Book the Third - The Track of a Storm
9. IX. The Game Made
(continued)
"Yes. As I was telling you last night when Lucie came in so
unexpectedly, I have at length done all that I can do here. I hoped
to have left them in perfect safety, and then to have quitted Paris.
I have my Leave to Pass. I was ready to go."
They were both silent.
"Yours is a long life to look back upon, sir?" said Carton, wistfully.
"I am in my seventy-eighth year."
"You have been useful all your life; steadily and constantly occupied;
trusted, respected, and looked up to?"
"I have been a man of business, ever since I have been a man.
indeed, I may say that I was a man of business when a boy."
"See what a place you fill at seventy-eight. How many people will
miss you when you leave it empty!"
"A solitary old bachelor," answered Mr. Lorry, shaking his
head. "There is nobody to weep for me."
"How can you say that? Wouldn't She weep for you? Wouldn't her child?"

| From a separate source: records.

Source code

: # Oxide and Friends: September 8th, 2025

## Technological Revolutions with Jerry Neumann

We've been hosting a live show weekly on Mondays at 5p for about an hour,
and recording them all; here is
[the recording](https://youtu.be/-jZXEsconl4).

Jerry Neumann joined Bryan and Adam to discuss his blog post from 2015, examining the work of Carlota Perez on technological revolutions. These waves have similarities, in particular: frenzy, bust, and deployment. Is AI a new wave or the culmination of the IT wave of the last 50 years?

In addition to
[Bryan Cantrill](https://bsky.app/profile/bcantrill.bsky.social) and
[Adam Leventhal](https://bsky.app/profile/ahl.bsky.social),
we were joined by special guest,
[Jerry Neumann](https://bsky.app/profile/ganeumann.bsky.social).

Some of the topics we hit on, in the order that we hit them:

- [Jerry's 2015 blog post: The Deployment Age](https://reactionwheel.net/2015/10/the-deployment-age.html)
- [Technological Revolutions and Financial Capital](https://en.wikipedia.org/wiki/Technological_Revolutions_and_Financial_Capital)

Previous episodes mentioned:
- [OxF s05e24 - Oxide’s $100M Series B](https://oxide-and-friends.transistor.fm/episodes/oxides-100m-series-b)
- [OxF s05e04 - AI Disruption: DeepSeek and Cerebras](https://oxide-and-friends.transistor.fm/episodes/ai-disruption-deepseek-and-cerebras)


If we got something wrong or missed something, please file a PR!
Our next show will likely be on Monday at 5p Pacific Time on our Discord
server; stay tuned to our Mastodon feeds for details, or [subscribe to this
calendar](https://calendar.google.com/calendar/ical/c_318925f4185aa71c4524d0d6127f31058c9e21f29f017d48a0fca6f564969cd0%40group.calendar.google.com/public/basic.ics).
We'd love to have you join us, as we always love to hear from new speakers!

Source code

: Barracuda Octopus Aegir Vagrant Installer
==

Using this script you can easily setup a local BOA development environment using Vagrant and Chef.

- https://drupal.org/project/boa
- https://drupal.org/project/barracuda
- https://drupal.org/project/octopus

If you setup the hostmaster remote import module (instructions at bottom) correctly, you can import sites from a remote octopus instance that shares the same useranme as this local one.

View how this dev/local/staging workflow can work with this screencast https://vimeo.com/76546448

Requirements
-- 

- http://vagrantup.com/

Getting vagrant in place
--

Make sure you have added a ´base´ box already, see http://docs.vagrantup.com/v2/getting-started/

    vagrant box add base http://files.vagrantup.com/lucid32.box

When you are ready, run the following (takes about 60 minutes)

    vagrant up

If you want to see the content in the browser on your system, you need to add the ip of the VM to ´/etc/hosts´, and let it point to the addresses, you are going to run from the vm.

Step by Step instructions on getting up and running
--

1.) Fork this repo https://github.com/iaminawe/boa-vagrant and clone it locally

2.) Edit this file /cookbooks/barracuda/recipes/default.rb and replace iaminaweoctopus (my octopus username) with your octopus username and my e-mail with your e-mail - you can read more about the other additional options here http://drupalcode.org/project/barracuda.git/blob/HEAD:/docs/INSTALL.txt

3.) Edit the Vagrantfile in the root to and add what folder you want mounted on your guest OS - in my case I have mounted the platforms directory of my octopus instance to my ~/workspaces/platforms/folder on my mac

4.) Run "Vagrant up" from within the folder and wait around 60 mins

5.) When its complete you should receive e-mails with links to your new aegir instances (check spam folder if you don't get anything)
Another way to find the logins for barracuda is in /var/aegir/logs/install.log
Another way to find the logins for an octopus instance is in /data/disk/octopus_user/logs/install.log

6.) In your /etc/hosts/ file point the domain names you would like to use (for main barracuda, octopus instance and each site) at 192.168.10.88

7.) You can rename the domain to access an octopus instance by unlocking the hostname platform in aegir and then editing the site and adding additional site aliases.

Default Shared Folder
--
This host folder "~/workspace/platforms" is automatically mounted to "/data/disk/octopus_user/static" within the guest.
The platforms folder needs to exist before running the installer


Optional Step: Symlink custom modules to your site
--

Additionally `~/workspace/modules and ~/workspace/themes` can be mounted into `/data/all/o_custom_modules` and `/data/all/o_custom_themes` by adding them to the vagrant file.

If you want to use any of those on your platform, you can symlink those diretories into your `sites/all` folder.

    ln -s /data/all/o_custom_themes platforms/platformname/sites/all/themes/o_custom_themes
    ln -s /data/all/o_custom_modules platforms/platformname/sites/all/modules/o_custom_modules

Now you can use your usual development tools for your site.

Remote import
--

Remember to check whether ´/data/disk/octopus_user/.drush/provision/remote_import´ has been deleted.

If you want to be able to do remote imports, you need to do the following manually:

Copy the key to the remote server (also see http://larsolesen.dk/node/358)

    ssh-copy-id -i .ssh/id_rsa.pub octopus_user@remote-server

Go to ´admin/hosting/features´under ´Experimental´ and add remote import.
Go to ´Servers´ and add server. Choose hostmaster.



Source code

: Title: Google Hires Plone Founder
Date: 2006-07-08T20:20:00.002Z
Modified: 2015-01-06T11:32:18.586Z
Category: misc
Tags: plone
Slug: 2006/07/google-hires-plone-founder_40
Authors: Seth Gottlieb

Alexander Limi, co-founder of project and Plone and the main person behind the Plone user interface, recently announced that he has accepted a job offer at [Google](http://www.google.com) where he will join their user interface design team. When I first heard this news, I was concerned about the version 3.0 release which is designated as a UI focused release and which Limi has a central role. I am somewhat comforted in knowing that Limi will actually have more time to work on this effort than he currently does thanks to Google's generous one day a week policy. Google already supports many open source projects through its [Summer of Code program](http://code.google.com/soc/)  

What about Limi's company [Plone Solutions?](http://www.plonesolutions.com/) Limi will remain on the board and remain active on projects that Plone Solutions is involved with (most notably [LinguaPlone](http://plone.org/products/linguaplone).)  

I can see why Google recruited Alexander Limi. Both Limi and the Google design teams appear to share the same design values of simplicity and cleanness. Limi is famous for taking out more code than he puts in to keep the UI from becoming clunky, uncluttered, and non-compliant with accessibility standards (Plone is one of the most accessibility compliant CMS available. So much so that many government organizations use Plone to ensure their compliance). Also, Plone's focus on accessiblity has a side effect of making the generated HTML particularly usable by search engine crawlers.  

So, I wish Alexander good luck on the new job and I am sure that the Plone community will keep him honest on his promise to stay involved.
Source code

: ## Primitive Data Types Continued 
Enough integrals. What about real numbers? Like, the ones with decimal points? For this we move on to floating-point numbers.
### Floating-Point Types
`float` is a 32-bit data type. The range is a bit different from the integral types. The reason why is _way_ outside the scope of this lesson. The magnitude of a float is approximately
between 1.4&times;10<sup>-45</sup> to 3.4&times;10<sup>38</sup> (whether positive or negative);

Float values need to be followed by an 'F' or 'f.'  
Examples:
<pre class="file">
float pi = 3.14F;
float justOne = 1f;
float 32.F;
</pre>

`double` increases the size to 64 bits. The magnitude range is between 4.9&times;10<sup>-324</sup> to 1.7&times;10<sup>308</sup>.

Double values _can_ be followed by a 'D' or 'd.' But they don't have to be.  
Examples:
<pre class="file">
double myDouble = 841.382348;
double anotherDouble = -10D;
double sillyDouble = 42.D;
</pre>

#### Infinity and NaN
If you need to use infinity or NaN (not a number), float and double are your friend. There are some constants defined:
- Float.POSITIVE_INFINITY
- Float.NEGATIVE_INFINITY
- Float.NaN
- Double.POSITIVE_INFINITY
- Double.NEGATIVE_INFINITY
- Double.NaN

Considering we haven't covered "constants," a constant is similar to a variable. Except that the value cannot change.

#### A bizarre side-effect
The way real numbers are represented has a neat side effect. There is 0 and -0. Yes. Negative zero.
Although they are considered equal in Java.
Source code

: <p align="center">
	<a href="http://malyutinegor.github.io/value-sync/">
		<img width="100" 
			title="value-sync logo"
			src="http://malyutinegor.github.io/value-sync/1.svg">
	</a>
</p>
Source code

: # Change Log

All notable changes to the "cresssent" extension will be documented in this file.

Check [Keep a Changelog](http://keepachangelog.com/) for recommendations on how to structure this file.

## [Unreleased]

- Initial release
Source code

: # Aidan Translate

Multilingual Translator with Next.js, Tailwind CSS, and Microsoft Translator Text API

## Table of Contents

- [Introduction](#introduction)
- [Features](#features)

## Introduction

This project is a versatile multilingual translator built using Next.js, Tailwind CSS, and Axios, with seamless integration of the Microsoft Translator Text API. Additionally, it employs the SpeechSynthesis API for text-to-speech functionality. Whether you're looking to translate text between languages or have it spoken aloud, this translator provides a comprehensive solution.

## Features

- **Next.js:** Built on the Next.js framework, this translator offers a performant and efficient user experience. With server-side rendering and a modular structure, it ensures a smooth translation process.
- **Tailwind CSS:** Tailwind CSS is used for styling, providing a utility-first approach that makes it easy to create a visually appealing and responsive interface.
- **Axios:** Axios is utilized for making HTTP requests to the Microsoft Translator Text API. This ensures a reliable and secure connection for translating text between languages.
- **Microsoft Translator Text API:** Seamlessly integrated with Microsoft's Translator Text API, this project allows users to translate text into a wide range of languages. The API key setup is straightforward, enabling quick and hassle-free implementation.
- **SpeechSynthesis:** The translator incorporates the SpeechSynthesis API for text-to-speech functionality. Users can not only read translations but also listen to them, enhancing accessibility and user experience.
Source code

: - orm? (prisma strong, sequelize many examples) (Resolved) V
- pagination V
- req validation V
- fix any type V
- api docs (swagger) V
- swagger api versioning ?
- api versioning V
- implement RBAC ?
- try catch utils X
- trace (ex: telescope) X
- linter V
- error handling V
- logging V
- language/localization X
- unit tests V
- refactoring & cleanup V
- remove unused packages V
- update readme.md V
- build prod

"Yes, yes, thank God. I didn't quite mean what I said."
"It IS a thing to thank God for; is it not?"
"Surely, surely."
"If you could say, with truth, to your own solitary heart, to-night,
'I have secured to myself the love and attachment, the gratitude or
respect, of no human creature; I have won myself a tender place in no
regard; I have done nothing good or serviceable to be remembered by!'
your seventy-eight years would be seventy-eight heavy curses; would
they not?"
"You say truly, Mr. Carton; I think they would be."